Lesley Downer is an author, journalist and historian whose passion is Japan. She lived there for more than 15 years, speaks Japanese, and has written some 14 books on the country.
She is also a Geisha expert. Her non-fiction work, Geisha: The Secret History of a Vanishing World, is the definitive work on geisha past and present. To research it she spent six months living among Geisha and found herself little by little, being transformed into one of them. She recorded their memories and studied their history and thus learnt about Townsend Harris, the first American Consul General to Japan, and Okichi, his geisha companion. Their poignant tale, which she tells in her short story, A Geisha for the American Consul, is the inspiration for Northern Ballet’s Geisha.
Townsend Harris also features in her novel, The Shogun’s Queen, the first of The Shogun Quartet, set in the most dramatic period in Japanese history, the mid-nineteenth century. Another novel of the quartet, The Last Concubine, was shortlisted for Romantic Novel of the Year 2009.
Lesley’s non-fiction works include Madame Sadayakko: The Geisha who Seduced the West, the biography of Puccini’s model for Madama Butterfly.

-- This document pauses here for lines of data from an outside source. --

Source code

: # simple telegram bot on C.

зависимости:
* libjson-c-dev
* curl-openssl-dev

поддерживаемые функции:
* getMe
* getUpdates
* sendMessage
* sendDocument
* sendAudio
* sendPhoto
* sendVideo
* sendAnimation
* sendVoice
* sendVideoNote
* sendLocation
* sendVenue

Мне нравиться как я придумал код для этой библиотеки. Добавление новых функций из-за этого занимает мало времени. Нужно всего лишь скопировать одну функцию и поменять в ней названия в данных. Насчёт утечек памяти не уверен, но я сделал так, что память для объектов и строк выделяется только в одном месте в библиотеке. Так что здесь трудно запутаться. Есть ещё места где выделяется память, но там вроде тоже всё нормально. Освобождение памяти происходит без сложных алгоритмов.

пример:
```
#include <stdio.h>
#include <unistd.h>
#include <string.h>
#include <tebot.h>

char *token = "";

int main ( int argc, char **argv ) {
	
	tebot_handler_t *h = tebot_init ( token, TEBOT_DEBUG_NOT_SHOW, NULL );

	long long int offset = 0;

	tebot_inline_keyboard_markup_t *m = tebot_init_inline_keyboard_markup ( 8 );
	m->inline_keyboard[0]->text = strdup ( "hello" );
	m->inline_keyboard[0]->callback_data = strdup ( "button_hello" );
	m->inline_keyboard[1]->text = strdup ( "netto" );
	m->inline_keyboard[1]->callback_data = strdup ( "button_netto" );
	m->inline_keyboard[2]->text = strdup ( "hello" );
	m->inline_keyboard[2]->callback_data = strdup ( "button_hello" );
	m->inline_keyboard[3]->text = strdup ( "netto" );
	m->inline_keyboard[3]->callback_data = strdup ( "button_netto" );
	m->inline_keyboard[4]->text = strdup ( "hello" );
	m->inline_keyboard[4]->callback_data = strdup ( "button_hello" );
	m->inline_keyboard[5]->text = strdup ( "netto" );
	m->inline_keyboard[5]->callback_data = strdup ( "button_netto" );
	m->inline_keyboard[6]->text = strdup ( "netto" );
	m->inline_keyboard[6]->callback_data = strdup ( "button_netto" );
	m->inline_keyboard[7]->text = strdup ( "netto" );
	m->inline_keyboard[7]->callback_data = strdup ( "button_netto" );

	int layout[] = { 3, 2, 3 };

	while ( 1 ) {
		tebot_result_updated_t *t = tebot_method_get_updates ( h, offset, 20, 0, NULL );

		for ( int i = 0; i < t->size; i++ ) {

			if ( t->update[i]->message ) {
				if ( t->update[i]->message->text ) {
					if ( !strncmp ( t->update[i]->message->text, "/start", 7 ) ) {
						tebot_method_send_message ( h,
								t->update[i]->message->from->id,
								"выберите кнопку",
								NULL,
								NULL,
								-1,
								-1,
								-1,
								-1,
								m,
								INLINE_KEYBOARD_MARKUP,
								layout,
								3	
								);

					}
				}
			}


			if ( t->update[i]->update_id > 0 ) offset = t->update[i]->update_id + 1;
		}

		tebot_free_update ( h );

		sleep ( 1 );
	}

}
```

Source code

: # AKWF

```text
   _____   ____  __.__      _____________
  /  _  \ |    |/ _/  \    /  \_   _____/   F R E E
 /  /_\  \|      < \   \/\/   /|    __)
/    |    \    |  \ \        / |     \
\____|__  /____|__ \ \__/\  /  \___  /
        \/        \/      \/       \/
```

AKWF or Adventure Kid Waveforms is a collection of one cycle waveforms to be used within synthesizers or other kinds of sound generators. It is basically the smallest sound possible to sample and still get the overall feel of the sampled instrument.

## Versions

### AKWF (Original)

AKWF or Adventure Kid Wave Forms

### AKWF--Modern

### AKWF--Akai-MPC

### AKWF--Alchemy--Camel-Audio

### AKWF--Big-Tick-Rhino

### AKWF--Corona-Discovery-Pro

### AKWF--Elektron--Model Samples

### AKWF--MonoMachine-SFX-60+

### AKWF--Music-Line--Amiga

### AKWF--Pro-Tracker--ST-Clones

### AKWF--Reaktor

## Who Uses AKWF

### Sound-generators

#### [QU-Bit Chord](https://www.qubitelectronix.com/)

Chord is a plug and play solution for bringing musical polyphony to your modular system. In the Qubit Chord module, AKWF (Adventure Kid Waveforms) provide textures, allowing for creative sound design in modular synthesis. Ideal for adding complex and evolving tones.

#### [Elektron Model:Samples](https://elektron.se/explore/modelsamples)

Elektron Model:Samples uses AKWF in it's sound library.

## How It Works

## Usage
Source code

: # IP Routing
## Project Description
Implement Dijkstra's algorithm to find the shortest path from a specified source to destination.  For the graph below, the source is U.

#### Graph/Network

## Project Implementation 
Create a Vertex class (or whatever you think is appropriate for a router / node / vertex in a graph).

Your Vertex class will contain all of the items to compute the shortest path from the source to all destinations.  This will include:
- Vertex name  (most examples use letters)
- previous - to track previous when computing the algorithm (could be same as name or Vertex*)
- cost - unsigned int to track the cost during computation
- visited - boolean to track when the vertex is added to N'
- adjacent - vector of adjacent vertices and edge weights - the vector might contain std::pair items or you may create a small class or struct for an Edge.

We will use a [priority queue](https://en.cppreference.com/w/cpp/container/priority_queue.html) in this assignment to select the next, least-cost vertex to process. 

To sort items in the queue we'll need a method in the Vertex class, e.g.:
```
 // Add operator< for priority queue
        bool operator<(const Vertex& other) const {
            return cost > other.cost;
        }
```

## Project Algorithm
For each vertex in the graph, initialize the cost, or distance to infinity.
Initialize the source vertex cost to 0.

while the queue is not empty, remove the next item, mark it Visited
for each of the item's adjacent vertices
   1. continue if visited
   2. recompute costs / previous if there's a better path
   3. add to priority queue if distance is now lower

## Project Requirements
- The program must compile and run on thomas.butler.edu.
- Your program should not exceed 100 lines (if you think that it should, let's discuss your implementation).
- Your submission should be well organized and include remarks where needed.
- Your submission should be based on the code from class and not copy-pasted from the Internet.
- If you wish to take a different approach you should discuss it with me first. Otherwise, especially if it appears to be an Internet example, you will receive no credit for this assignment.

Lesley gives frequent lectures plus TV and radio appearances and is consulted on all matters to do with Japan and geisha. She presented the BBC Two cooking series, A Taste of Japan, lectured on The World, a vast residential ship that circles the globe forever like a modern-day Flying Dutchman, and has lectured in Japan in Japanese. In 2020 she will be appearing on Netflix in Age of the Samurai: Battle for Japan.
She lives in London with her husband, physicist and author Arthur I. Miller, and makes frequent trips to Tokyo and New York.